During pregame, coach Doc Rivers was asked it provided an opportunity to evaluate players like Charles Bassey and Paul Reed, who typically don’t play.
“Listen, this is their careers,” Rivers said. “Like every night they play. They’re trying to prove they should play more minutes and try to earn some minutes. They want to be pros like everybody. This is not fun and games for these guys. This is serious stuff. We want them to be good players.”
The thing is rookie center Bassey and second-year post player Reed played just one minute. But Milton and Korkmaz took advantage of Embiid missing the game with back tightness and Harden having the night off for left-hamstring injury recovery.
Korkmaz shot 7-for-12 while Milton made 9 of 18 shots to go with six assists and five rebounds.
Former Sixer Jimmy Butler finished with 27 points.
The Sixers avoided their second straight loss and third in their last five by playing great team ball. They led 101-99 on Korkmaz’s three-pointer with 4 minutes, 13 seconds left. Then Harris’ six-foot jumper on the next possession game the Sixers a four-point cushion.
Shortly afterward, Maxey took the game over with a personal 9-0 run.
The Sixers led 106-101 after Maxey’s three-point play with 2:18 left. And Maxey’s three with 1:33 left put the Sixers up eight. He responded with another three-pointer to make it an 11-point game. Maxey also had a key block on Caleb Martin’s layup attempt with 21 seconds remaining.
Rivers paired normal starters Matisse Thybulle, Harris, and Maxey with undersized center Paul Millsap and power forward Georges Niang.
This marked Millsap’s first appearance since playing nine minutes in a reserve role in a 99-82 road loss to the Heat on March 5. Meanwhile, this was Niang’s seventh start of the season.
The Sixers were overmatched from the start as Miami had a lineup featuring six-time All-Stars Butler and Kyle Lowry and one-time All-Star Bam Adebayo to go with the sharpshooting Duncan Robinson and hard nosed P.J. Tucker.
For Butler, this was just his third game in Philadelphia since being traded to the Heat on July 6, 2019.

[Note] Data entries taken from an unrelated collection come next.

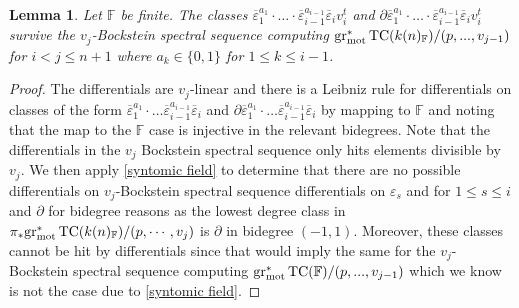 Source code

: \documentclass[english,10pt]{amsart}
\newcommand{\field}{\mathbb{F}}
\newtheorem{lemm}{Lemma}[section]
\theoremstyle{definition}
\numberwithin{equation}{section}
\DeclareMathOperator{\tc}{\ensuremath{\textup{TC}}}
\newcommand{\grmot}{\mathrm{gr}_{\textup{mot}}^*}
\newcommand{\pis}{\pi_*}
\begin{document}
\begin{lemm}
Let $\field$ be finite. 
The classes $\overline{\varepsilon}_1^{a_1}\cdot \ldots \cdot \overline{\varepsilon}_{i-1}^{a_{i-1}}\overline{\varepsilon}_{i}v_i^{t}$ and $\partial\overline{\varepsilon}_1^{a_1}\cdot \ldots \cdot \overline{\varepsilon}_{i-1}^{a_{i-1}}\overline{\varepsilon}_{i}v_i^{t}$ survive the $v_j$-Bockstein spectral sequence  computing $\grmot \tc(k(n)_{\field})/(p,...,v_{j-1})$ for $i<j\le n+1$ where $a_k\in \{0,1\}$ for $1\le k\le i-1$. 
\end{lemm}
\begin{proof}
The differentials are $v_j$-linear and there is a Leibniz rule for differentials on classes of the form $\overline{\varepsilon}_1^{a_1}\cdot \ldots \overline{\varepsilon}_{i-1}^{a_{i-1}}\overline{\varepsilon}_{i}$ and  $\partial\overline{\varepsilon}_1^{a_1}\cdot \ldots \overline{\varepsilon}_{i-1}^{a_{i-1}}\overline{\varepsilon}_{i}$ by mapping to $\mathbb{F}$ and noting that the map to the $\mathbb{F}$ case is injective in the relevant bidegrees. Note that the differentials in the $v_j$ Bockstein spectral sequence only hits elements divisible by $v_j$. We then apply \autoref{syntomic field} to determine that there are no possible differentials on $v_j$-Bockstein spectral sequence differentials on $\varepsilon_s$ and for $1\le s\le i$ and $\partial$ for bidegree reasons as the lowest degree class in $\pis \grmot \tc(k(n)_{\field})/(p,\cdots ,v_j)$ is $\partial$ in bidegree $(-1,1)$.
Moreover, these classes cannot be hit by differentials since that would imply the same for the $v_j$-Bockstein spectral sequence computing $\grmot \tc(\field)/(p,...,v_{j-1})$ which we know  is not the case due to \autoref{syntomic field}.
\end{proof}
\end{document}

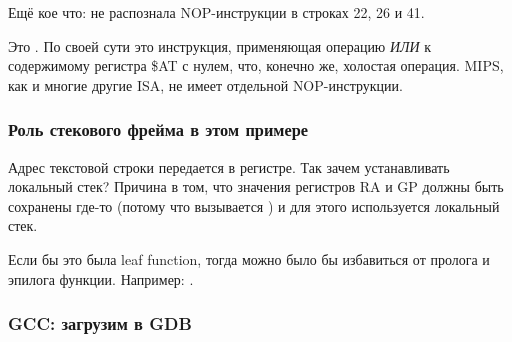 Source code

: Ещё кое что: \IDA не распознала \ac{NOP}-инструкции в строках 22, 26 и 41.

Это .
По своей сути это инструкция, применяющая операцию \emph{ИЛИ} к содержимому регистра \$AT с нулем,
что, конечно же, холостая операция.
MIPS, как и многие другие \ac{ISA}, не имеет отдельной \ac{NOP}-инструкции.

\subsubsection{Роль стекового фрейма в этом примере}

Адрес текстовой строки передается в регистре.
Так зачем устанавливать локальный стек?
Причина в том, что значения регистров \ac{RA} и GP должны быть сохранены где-то
(потому что вызывается \printf) и для этого используется локальный стек.

Если бы это была \gls{leaf function}, тогда можно было бы избавиться от пролога и эпилога функции. Например:
 .

\subsubsection{\Optimizing GCC: загрузим в GDB}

The duo’s absence enabled Korkmaz to play his first meaning minutes since March 10. His only other appearance since then was mop-up duty against the Dallas Mavericks on Friday.
Shake’s performance
Milton shot 4-for-15 and had scored a combined 10 points in the last eight games heading into Monday. He didn’t score a point in four of the last five games of that stretch. But he didn’t attempt a shot in the last three games and attempted one shot in each of the previous two games.
But he came back to life on Monday with the extended minutes and went back to a scorer’s role.

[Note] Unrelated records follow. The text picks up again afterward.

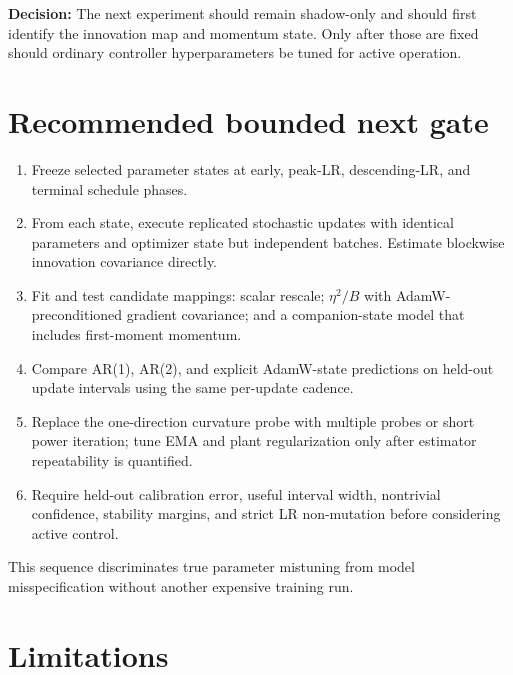 \documentclass[10pt,letterpaper]{article}
\newcommand{\decision}{\textbf{Decision:} }
\begin{document}
\decision The next experiment should remain shadow-only and should first
identify the innovation map and momentum state.  Only after those are fixed
should ordinary controller hyperparameters be tuned for active operation.

\section{Recommended bounded next gate}

\begin{enumerate}
\item Freeze selected parameter states at early, peak-LR, descending-LR, and
terminal schedule phases.
\item From each state, execute replicated stochastic updates with identical
parameters and optimizer state but independent batches.  Estimate blockwise
innovation covariance directly.
\item Fit and test candidate mappings: scalar rescale; $\eta^2/B$ with
AdamW-preconditioned gradient covariance; and a companion-state model that
includes first-moment momentum.
\item Compare AR(1), AR(2), and explicit AdamW-state predictions on held-out
update intervals using the same per-update cadence.
\item Replace the one-direction curvature probe with multiple probes or short
power iteration; tune EMA and plant regularization only after estimator
repeatability is quantified.
\item Require held-out calibration error, useful interval width, nontrivial
confidence, stability margins, and strict LR non-mutation before considering
active control.
\end{enumerate}

This sequence discriminates true parameter mistuning from model misspecification
without another expensive training run.

\section{Limitations}
\end{document}
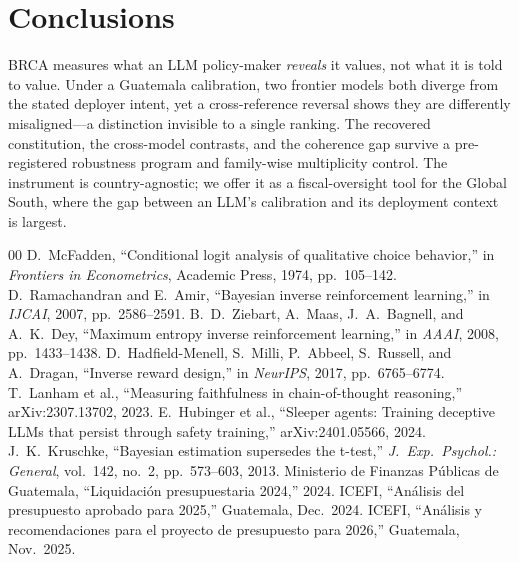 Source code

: \documentclass[conference]{IEEEtran}
\begin{document}
\section{Conclusions}
BRCA measures what an LLM policy-maker \emph{reveals} it values, not what
it is told to value. Under a Guatemala calibration, two frontier models
both diverge from the stated deployer intent, yet a cross-reference
reversal shows they are differently misaligned---a distinction invisible
to a single ranking. The recovered constitution, the cross-model
contrasts, and the coherence gap survive a pre-registered robustness
program and family-wise multiplicity control. The instrument is
country-agnostic; we offer it as a fiscal-oversight tool for the Global
South, where the gap between an LLM's calibration and its deployment
context is largest.

\begin{thebibliography}{00}
 D.~McFadden, ``Conditional logit analysis of
qualitative choice behavior,'' in \emph{Frontiers in Econometrics},
Academic Press, 1974, pp.~105--142.
 D.~Ramachandran and E.~Amir, ``Bayesian
inverse reinforcement learning,'' in \emph{IJCAI}, 2007, pp.~2586--2591.
 B.~D.~Ziebart, A.~Maas, J.~A.~Bagnell, and
A.~K.~Dey, ``Maximum entropy inverse reinforcement learning,'' in
\emph{AAAI}, 2008, pp.~1433--1438.
 D.~Hadfield-Menell, S.~Milli, P.~Abbeel,
S.~Russell, and A.~Dragan, ``Inverse reward design,'' in \emph{NeurIPS},
2017, pp.~6765--6774.
 T.~Lanham et al., ``Measuring faithfulness in
chain-of-thought reasoning,'' arXiv:2307.13702, 2023.
 E.~Hubinger et al., ``Sleeper agents: Training
deceptive LLMs that persist through safety training,'' arXiv:2401.05566,
2024.
 J.~K.~Kruschke, ``Bayesian estimation supersedes
the t-test,'' \emph{J.\ Exp.\ Psychol.: General}, vol.~142, no.~2,
pp.~573--603, 2013.
 Ministerio de Finanzas P\'ublicas de Guatemala,
``Liquidaci\'on presupuestaria 2024,'' 2024.
 ICEFI, ``An\'alisis del presupuesto aprobado para
2025,'' Guatemala, Dec.~2024.
 ICEFI, ``An\'alisis y recomendaciones para el
proyecto de presupuesto para 2026,'' Guatemala, Nov.~2025.
\end{thebibliography}
\end{document}
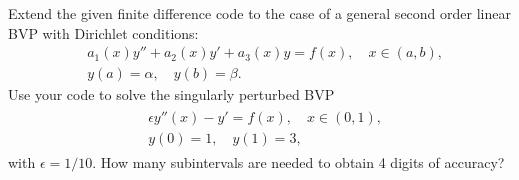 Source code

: % 



\begin{problem}
Extend the given finite difference code to the case of a general second order linear BVP with Dirichlet conditions:
\begin{align*}
	&{ } a_1(x)y'' +a_2(x)y'+ a_3(x) y = f(x), \quad x \in (a,b),\\
	&{ } y(a) = \alpha, \quad y(b) = \beta.
\end{align*}
Use your code to solve the singularly perturbed BVP
\begin{align}
	\begin{split}
	&{ } \epsilon y''(x)-y'= f(x), \quad x \in (0,1), \\
	&{ } y(0) = 1, \quad y(1) = 3,
	\end{split} \label{fd:singular_perturbed_BVP}
\end{align}
with $\epsilon = 1/10$. How many subintervals are needed to obtain 4 digits of accuracy? 

\end{problem}

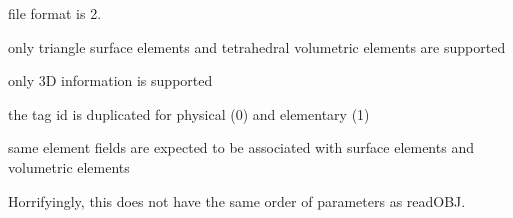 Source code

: \begin{DoxyRefList}
file format is 2. 



only triangle surface elements and tetrahedral volumetric elements are supported 



only 3D information is supported 



the tag id is duplicated for physical (0) and elementary (1) 



same element fields are expected to be associated with surface elements and volumetric elements  
\item[Member \doxylink{namespaceigl_a1a1761a85ec5cdef44ce8104d0ccdc3f}{igl\+::write\+OBJ} (const std\+::string str, const Eigen\+::\+Matrix\+Base$<$ Derived\+V $>$ \&V, const Eigen\+::\+Matrix\+Base$<$ Derived\+F $>$ \&F, const Eigen\+::\+Matrix\+Base$<$ Derived\+CN $>$ \&CN, const Eigen\+::\+Matrix\+Base$<$ Derived\+FN $>$ \&FN, const Eigen\+::\+Matrix\+Base$<$ Derived\+TC $>$ \&TC, const Eigen\+::\+Matrix\+Base$<$ Derived\+FTC $>$ \&FTC)]\label{bug__bug000024}%
%
Horrifyingly, this does not have the same order of parameters as read\+OBJ.
\end{DoxyRefList} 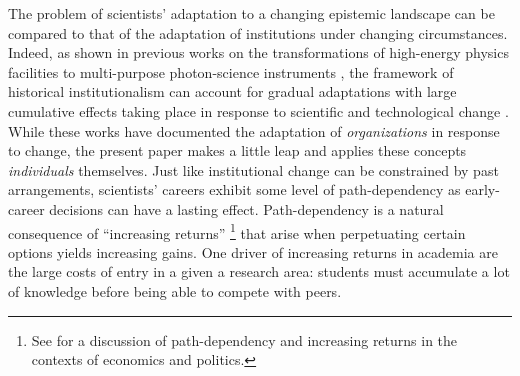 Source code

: \documentclass{article}
\begin{document}
The problem of scientists' adaptation to a changing epistemic landscape can be compared to that of the adaptation of institutions under changing circumstances. %
Indeed, as shown in previous works on the transformations of high-energy physics facilities to multi-purpose photon-science instruments  \citep{Hallonsten2013,Heinze2017a}, the framework of historical institutionalism can account for gradual adaptations with large cumulative effects taking place in response to scientific and technological change \citep{Heinze2012}. While these works have documented the adaptation of \textit{organizations} in response to change, the present paper makes a little leap and applies these concepts \textit{individuals} themselves.
Just like institutional change can be constrained by past arrangements, scientists' careers exhibit some level of path-dependency as early-career decisions can have a lasting effect. Path-dependency is a natural consequence of ``increasing returns'' \footnote{See \citealt{Pierson2000} for a discussion of path-dependency and increasing returns in the contexts of economics and politics.} that arise when perpetuating certain options yields increasing gains. One driver of increasing returns in academia are the large costs of entry \citep{Pierson2000} in a given a research area: students must accumulate a lot of knowledge before being able to compete with peers. 
\end{document}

He scored seven points on 3-for-5 shooting in the first quarter. He added two more points in the second quarter. Milton struggled a little bit in the third quarter, missing three of four shots. But he got things going early in the fourth quarter for the Sixers, scoring eight points.
A Korkmaz sighting
Meanwhile, Korkmaz looked like he benefited from being out of the rotation. The swingman had 10 points on 4-for-4 shooting, including two threes, to go with three rebounds and two assists in the first half. The fifth-year veteran looks comfortable while doing a solid job of executing the offense.
He missed his first attempt, a corner three-pointer, with 3 minutes, 52 seconds left in the third quarter.